• [EXERCISE]:
Scan the entries that follow and copy out every line containing "file".

[Collected data]

——————

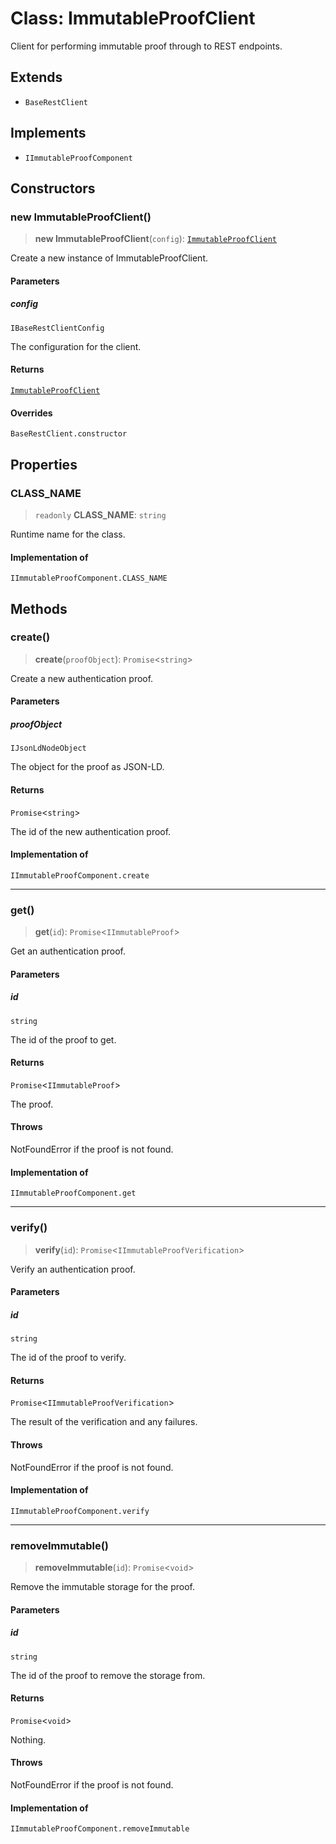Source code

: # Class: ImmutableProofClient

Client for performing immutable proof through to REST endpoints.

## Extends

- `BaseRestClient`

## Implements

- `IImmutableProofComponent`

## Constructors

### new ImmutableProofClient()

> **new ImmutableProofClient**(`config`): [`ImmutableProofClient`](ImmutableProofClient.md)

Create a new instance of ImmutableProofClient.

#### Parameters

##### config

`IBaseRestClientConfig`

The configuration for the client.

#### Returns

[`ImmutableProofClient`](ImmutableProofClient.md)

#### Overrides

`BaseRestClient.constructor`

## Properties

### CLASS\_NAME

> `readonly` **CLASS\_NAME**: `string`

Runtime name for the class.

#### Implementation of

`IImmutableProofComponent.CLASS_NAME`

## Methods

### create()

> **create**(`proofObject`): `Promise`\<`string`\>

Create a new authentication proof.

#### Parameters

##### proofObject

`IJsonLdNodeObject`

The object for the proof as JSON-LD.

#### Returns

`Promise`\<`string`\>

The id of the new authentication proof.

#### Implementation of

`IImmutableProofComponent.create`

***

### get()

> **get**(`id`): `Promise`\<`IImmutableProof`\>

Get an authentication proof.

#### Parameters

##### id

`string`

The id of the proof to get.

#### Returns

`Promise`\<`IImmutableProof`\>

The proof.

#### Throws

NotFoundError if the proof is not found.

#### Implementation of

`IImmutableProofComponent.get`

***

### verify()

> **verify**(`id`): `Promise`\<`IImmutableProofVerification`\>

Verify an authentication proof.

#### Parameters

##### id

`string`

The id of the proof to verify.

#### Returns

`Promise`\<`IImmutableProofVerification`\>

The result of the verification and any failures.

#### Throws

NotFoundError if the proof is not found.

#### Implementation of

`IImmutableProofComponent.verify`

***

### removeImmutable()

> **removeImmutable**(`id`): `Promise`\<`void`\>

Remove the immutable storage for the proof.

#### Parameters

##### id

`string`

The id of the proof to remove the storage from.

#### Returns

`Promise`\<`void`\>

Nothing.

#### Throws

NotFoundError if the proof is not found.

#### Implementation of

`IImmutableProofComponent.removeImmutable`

——————

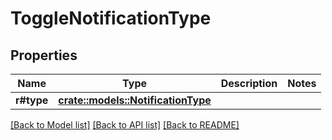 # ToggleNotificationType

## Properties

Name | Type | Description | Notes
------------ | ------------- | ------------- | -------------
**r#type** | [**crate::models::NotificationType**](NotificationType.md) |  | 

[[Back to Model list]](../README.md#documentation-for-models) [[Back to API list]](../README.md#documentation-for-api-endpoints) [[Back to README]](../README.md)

——————

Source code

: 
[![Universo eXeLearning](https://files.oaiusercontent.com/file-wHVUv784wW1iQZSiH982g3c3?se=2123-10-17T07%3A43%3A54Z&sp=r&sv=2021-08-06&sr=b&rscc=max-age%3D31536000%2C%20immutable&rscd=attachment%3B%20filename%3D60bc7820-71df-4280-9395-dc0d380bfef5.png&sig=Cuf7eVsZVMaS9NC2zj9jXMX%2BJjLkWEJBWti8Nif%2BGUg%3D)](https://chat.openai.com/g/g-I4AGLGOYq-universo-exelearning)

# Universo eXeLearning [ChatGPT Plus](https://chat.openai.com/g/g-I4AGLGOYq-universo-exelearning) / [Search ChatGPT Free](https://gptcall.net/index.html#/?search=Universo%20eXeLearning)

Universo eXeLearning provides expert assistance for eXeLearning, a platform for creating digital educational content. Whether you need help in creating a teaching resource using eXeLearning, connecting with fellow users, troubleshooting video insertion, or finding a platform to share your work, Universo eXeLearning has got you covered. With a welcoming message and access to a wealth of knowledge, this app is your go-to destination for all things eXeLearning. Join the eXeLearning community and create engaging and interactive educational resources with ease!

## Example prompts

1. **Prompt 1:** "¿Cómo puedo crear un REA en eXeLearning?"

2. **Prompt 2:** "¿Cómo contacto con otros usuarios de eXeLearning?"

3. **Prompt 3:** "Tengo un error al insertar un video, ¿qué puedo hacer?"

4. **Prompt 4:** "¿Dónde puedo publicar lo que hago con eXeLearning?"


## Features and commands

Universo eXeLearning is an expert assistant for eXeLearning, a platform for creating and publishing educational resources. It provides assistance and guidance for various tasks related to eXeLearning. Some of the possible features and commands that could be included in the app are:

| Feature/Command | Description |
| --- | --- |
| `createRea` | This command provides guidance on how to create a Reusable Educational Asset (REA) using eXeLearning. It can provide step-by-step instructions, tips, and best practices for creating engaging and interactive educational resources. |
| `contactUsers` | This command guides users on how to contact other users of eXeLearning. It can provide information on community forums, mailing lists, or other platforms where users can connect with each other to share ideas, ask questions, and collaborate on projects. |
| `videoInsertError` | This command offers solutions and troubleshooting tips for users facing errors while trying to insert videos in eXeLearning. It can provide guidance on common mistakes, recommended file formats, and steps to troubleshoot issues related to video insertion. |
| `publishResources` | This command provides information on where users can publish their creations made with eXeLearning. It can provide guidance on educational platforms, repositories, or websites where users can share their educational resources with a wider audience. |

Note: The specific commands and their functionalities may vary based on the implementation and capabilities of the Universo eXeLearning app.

——————

• [OUTPUT BELOW]:
[![Universo eXeLearning](https://files.oaiusercontent.com/file-wHVUv784wW1iQZSiH982g3c3?se=2123-10-17T07%3A43%3A54Z&sp=r&sv=2021-08-06&sr=b&rscc=max-age%3D31536000%2C%20immutable&rscd=attachment%3B%20filename%3D60bc7820-71df-4280-9395-dc0d380bfef5.png&sig=Cuf7eVsZVMaS9NC2zj9jXMX%2BJjLkWEJBWti8Nif%2BGUg%3D)](https://chat.openai.com/g/g-I4AGLGOYq-universo-exelearning)
| `videoInsertError` | This command offers solutions and troubleshooting tips for users facing errors while trying to insert videos in eXeLearning. It can provide guidance on common mistakes, recommended file formats, and steps to troubleshoot issues related to video insertion. |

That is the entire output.